The high demand for artificial intelligence (AI) means that tech companies have plentiful opportunities for work but high stakes to deliver quality solutions.
Key Details
- The “AI arms race” began shortly after OpenAI released ChatGPT on November 30, sparking five months of rapid technological innovation and demand for chatbot integration.
- Microsoft, Google, and Baidu have all respectively announced or launched their own chatbot solutions, search engines, and customer service features. At the same time, ChatGPT became the fastest app to reach 100 million users in history.
- As we previously reported, the demand for AI is exceeding the supply, leaving many developers unable to meet the desires of employers and clients who want chatbot-based solutions.
Why It’s Important
With the AI arms race in full swing, the greatest challenges are being left to front-line developers to grapple with the sudden and massive demand for new technologies and solutions. Many companies are struggling to handle the volume of requests and clients, turning many down and focusing on specific projects. At times, the demand exceeds AI capabilities—with clients asking for features that are currently unavailable or are not possible.

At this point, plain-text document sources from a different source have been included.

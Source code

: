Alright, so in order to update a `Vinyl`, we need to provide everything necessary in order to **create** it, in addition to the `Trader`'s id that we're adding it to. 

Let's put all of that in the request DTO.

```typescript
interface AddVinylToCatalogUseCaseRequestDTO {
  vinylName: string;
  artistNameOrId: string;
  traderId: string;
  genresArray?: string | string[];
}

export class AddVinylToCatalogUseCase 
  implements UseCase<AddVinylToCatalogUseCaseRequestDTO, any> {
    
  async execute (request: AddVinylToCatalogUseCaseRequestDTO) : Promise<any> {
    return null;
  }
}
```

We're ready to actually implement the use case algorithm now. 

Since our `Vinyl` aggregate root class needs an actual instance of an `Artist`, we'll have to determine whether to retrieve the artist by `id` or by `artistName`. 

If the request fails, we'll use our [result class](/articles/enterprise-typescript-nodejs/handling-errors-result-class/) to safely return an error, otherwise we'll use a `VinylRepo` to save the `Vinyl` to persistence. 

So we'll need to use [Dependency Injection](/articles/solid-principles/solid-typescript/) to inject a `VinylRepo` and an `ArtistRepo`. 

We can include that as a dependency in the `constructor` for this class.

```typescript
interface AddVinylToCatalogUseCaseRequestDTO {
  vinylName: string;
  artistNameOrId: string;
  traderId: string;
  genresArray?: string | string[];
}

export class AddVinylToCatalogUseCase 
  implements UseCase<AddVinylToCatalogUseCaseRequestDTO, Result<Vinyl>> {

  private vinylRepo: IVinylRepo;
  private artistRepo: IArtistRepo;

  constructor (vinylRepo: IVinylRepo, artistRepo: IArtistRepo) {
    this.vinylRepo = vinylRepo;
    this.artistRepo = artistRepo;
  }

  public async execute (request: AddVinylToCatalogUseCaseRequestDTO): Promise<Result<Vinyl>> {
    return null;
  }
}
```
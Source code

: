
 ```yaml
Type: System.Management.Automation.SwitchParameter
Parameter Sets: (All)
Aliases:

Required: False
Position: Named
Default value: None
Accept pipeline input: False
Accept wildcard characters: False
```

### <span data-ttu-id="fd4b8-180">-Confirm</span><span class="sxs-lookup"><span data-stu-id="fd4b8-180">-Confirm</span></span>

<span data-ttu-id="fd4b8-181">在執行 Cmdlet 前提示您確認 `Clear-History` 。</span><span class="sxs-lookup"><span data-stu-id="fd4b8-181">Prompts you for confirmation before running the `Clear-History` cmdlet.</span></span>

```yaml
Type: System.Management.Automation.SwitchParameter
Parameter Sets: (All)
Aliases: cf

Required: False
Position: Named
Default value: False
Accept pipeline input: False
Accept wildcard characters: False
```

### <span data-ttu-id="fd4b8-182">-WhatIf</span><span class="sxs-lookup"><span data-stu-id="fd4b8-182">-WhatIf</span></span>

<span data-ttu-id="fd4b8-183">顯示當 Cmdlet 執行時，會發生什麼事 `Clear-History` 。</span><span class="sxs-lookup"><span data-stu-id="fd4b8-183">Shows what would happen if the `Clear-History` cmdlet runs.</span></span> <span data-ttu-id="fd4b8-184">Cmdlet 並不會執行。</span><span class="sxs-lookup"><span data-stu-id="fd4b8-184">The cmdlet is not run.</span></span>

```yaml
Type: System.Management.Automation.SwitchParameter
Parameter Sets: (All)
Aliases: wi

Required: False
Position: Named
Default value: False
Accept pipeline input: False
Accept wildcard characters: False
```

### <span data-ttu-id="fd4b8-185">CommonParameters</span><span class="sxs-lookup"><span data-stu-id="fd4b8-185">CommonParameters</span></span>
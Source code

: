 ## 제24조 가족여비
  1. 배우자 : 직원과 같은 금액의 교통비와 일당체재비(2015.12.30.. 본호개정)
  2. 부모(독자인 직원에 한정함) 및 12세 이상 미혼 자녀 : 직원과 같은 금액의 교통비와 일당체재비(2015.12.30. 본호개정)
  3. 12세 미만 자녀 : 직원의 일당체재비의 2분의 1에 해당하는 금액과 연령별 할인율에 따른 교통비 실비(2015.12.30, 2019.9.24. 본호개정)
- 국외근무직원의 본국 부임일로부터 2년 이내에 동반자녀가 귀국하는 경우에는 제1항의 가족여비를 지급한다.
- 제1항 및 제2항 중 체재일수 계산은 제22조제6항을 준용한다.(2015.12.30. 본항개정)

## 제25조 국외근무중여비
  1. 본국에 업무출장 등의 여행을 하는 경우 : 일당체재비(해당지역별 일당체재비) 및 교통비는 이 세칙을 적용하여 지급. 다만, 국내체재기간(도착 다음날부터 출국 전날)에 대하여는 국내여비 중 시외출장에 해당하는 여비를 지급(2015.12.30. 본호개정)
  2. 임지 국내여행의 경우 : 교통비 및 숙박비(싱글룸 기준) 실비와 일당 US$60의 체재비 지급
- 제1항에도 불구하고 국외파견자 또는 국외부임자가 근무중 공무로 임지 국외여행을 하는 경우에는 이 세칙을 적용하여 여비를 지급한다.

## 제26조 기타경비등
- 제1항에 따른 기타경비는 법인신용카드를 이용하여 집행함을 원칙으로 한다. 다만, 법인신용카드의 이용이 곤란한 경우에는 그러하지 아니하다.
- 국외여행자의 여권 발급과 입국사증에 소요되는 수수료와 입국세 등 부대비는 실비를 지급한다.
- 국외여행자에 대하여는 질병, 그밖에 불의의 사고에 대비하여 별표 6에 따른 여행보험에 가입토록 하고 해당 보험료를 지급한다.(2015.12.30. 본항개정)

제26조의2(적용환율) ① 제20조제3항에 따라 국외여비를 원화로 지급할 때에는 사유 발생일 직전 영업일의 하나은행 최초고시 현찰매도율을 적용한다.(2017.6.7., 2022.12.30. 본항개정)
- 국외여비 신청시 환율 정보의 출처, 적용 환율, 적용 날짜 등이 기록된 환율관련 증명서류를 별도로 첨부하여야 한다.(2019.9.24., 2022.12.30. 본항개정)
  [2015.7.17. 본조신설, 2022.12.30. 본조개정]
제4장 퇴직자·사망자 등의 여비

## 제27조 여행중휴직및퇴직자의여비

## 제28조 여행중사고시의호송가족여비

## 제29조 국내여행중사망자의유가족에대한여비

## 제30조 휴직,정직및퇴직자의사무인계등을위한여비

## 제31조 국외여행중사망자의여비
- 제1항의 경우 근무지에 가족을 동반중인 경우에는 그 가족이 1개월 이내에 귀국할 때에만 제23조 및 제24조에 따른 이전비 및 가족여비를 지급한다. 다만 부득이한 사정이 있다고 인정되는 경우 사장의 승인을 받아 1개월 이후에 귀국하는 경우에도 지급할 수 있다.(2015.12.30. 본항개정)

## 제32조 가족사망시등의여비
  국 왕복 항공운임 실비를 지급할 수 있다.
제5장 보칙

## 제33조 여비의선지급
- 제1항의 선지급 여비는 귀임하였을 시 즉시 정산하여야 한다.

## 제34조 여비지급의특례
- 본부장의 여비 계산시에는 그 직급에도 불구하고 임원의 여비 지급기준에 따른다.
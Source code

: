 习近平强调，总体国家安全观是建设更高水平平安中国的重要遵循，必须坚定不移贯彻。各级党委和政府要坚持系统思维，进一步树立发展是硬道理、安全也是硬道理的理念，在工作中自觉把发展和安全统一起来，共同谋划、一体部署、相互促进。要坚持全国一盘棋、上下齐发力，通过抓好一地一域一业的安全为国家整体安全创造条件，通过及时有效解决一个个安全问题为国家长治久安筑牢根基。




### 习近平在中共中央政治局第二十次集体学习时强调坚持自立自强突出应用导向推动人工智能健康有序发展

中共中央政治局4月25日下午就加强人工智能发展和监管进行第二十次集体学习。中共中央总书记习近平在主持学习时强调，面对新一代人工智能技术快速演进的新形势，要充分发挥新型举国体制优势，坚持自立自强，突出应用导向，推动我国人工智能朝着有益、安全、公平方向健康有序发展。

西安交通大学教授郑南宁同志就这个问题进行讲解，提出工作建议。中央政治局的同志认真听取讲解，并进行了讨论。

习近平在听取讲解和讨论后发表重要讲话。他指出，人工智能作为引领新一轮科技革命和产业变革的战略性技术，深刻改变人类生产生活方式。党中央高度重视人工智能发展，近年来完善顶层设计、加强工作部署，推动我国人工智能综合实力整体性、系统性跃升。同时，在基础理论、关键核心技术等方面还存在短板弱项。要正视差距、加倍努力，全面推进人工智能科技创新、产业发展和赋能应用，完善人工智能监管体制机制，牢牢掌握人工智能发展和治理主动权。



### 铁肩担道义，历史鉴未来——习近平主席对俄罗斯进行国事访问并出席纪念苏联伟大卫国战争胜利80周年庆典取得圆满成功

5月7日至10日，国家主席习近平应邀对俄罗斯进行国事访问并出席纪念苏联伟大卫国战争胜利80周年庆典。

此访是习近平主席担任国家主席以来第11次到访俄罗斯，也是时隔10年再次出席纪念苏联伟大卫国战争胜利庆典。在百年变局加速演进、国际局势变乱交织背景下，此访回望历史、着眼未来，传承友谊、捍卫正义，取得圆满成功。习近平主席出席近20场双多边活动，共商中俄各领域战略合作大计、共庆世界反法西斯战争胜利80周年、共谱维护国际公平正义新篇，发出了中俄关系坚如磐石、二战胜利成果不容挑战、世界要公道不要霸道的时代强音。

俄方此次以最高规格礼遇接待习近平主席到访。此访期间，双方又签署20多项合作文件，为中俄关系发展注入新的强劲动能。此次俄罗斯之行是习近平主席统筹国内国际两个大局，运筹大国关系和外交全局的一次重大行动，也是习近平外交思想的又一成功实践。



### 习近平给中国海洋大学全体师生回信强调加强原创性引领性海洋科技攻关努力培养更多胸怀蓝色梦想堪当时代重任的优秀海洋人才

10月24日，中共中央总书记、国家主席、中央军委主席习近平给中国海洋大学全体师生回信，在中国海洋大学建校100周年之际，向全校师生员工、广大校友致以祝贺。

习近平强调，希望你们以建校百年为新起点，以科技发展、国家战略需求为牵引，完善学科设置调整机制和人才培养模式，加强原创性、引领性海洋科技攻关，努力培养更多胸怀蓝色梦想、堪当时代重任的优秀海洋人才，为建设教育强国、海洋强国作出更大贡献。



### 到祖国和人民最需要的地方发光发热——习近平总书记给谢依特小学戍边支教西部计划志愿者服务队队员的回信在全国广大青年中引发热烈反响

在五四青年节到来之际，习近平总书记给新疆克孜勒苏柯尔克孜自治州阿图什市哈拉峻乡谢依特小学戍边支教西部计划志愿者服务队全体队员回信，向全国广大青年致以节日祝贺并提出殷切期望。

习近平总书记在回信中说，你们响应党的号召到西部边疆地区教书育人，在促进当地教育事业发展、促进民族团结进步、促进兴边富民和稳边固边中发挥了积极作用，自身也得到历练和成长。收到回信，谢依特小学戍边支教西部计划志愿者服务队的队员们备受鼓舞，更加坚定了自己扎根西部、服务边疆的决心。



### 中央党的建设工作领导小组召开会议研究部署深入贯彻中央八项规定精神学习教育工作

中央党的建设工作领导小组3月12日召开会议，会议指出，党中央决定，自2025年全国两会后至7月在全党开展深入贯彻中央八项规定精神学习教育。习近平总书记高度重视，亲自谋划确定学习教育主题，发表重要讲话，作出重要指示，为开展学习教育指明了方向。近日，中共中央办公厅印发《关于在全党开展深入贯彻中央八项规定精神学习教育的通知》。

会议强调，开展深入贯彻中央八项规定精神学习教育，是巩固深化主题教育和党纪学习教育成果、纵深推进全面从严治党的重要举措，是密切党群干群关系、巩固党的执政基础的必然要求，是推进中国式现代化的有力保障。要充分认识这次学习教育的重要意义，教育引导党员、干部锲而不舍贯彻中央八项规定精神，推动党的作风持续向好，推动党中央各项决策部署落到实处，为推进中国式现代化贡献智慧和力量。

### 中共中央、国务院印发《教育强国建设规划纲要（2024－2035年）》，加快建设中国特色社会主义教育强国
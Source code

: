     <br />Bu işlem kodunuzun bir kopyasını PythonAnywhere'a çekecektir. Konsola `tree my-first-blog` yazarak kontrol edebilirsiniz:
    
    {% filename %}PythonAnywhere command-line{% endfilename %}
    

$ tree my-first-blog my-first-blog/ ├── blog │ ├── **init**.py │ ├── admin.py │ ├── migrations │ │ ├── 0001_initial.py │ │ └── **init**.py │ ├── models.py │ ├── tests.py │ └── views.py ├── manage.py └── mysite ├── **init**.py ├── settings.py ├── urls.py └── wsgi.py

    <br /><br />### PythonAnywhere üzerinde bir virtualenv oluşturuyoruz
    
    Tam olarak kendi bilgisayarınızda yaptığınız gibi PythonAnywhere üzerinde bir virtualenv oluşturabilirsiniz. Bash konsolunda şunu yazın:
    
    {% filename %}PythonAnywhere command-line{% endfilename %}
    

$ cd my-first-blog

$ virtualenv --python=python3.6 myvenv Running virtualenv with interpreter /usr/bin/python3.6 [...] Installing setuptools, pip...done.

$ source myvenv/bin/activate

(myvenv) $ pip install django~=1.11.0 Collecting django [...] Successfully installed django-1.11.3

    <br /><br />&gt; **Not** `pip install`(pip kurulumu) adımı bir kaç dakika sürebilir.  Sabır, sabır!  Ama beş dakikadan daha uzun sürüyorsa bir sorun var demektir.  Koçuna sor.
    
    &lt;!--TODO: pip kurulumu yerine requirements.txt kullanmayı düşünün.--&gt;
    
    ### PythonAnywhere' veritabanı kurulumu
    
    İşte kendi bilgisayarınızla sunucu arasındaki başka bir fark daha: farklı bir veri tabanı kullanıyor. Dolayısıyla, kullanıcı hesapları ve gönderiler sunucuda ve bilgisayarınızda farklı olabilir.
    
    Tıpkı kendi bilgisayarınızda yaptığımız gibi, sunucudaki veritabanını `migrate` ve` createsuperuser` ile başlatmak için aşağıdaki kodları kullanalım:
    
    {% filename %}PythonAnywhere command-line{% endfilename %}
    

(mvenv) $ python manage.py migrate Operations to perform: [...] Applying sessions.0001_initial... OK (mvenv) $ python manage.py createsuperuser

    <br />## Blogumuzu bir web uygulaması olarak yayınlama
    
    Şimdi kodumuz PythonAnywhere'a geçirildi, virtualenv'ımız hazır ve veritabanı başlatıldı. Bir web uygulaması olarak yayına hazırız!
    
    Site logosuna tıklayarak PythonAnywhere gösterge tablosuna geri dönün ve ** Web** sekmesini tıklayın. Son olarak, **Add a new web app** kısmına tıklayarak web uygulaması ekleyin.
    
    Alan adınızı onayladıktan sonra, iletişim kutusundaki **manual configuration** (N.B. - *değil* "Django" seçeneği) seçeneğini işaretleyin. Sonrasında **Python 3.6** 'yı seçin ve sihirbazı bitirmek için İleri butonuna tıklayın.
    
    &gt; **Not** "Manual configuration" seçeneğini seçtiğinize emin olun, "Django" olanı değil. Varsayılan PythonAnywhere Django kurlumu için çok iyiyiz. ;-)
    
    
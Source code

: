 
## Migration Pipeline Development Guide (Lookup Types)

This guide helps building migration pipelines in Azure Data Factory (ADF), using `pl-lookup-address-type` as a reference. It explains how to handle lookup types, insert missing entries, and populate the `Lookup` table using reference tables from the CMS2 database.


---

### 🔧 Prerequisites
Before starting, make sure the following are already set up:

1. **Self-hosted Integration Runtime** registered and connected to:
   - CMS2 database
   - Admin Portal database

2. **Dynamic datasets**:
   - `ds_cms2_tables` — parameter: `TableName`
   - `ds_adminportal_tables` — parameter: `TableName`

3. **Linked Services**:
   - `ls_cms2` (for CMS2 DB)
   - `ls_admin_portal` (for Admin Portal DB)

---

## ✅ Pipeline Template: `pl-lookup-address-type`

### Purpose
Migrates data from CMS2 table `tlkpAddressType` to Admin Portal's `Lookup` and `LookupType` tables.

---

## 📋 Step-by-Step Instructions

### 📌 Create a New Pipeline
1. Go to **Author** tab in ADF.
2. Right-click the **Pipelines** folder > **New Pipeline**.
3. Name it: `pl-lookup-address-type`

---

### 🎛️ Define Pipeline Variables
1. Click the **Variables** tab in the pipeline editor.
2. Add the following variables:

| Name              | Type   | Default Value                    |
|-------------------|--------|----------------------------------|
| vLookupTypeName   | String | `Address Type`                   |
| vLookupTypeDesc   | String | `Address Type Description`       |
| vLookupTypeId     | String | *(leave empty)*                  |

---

Vinay Kumar Sankarapu is the founder and CEO of Arya.ai, a Mumbai-based AI team of roughly 30 researchers and developers that focuses on AI governance for sensitive solutions and industries. The company works with clients around the world, including financial institutions and insurance companies in India, Southeast Asia, and the Middle East.
Sankarapu tells Leaders Media that his company regularly turns down clients, either because it cannot handle the volume or does not want to take on requests that go outside of the direct applications of their AI models.
“This is the problem with not having knowledge about what’s going on behind the scenes. AI can work really well on some complex things, and it can be stupid on simple things. People need to realize what it can solve and cannot solve. Education is lacking today. People who do not know how it works want everything to be done by AI,” says Sankarapu.
Backing Up A Bit
AI integration is the process of creating new processes and solutions that will allow the software to solve new problems or accomplish new tasks, such as installing speech synthesizers or components into the base technology that allows it to interact with users and function as a larger and more complex system.
Developers will underwrite, recommend, and adapt existing AI models and products to new solutions, grappling with which solutions—automation, efficiency, etc.—will improve the work of their clients. This process is the basis of productizing AI and finding ways that the new technology can be profitable and useful.
As Sankarapu notes, the past year has not been the first time AI has been in high demand. Technology goes through cycles of high demand and innovation and has since he launched his company in 2013. The rampant success of ChatGPT has meant that the majority of his product requests are chatbot related, while more seasoned clients seek to use the technology in more specific applications.
“Most clients are asking for conversational assistants as an aid to processes, businesses, and questions. They might have a basic user interface, but why can’t they have a conversational assistant built in? The rest of our requests are product-driven—meaning you have to know how it works to make the most of it. I would say in laymen’s terms that people who do not know AI want a conversation interface for everything, while those with expertise want to use it more strategically,” he says.
Key Takeaways
The rapid proliferation of AI also creates problems with safety concerns and trustworthiness. Companies like Arya.ai build AI models to meet the demands of the market. Still, the demand is moving too quickly, making it difficult for regulators to catch up with the industry and tamp down serious issues that could make the technology dangerous. Arya.ai intimately feels this necessity to deliver trustworthy solutions, working primarily in highly sensitive industries like finance and healthcare.
“We are very much pro-responsible-AI. We operate in very sensitive use cases and industries. We’d rather be cautious than face the wrath of AI, and to enable our products are designed to do that,” says Sankarapu.
The necessity to rapidly productize AI is creating many of the core risks of the moment, particularly with the human element being the most vulnerable and chaotic element in the process. Sankarapu thankfully says the rapid education of the public, employers, and regulators is beginning to catch up to the technology. He expects that improvements are forthcoming.
“Even though there is alot of noise, execution is picking up the pace. People have learned more about AI in the past six months than ever before, and now they are deliberating. People are not finalizing use cases and experimenting. We’ll see alot of rollouts in the next year, followed by a year of crunching as companies roll out more than they can handle and cut off some projects. This is the same cycle we usually see in technology.”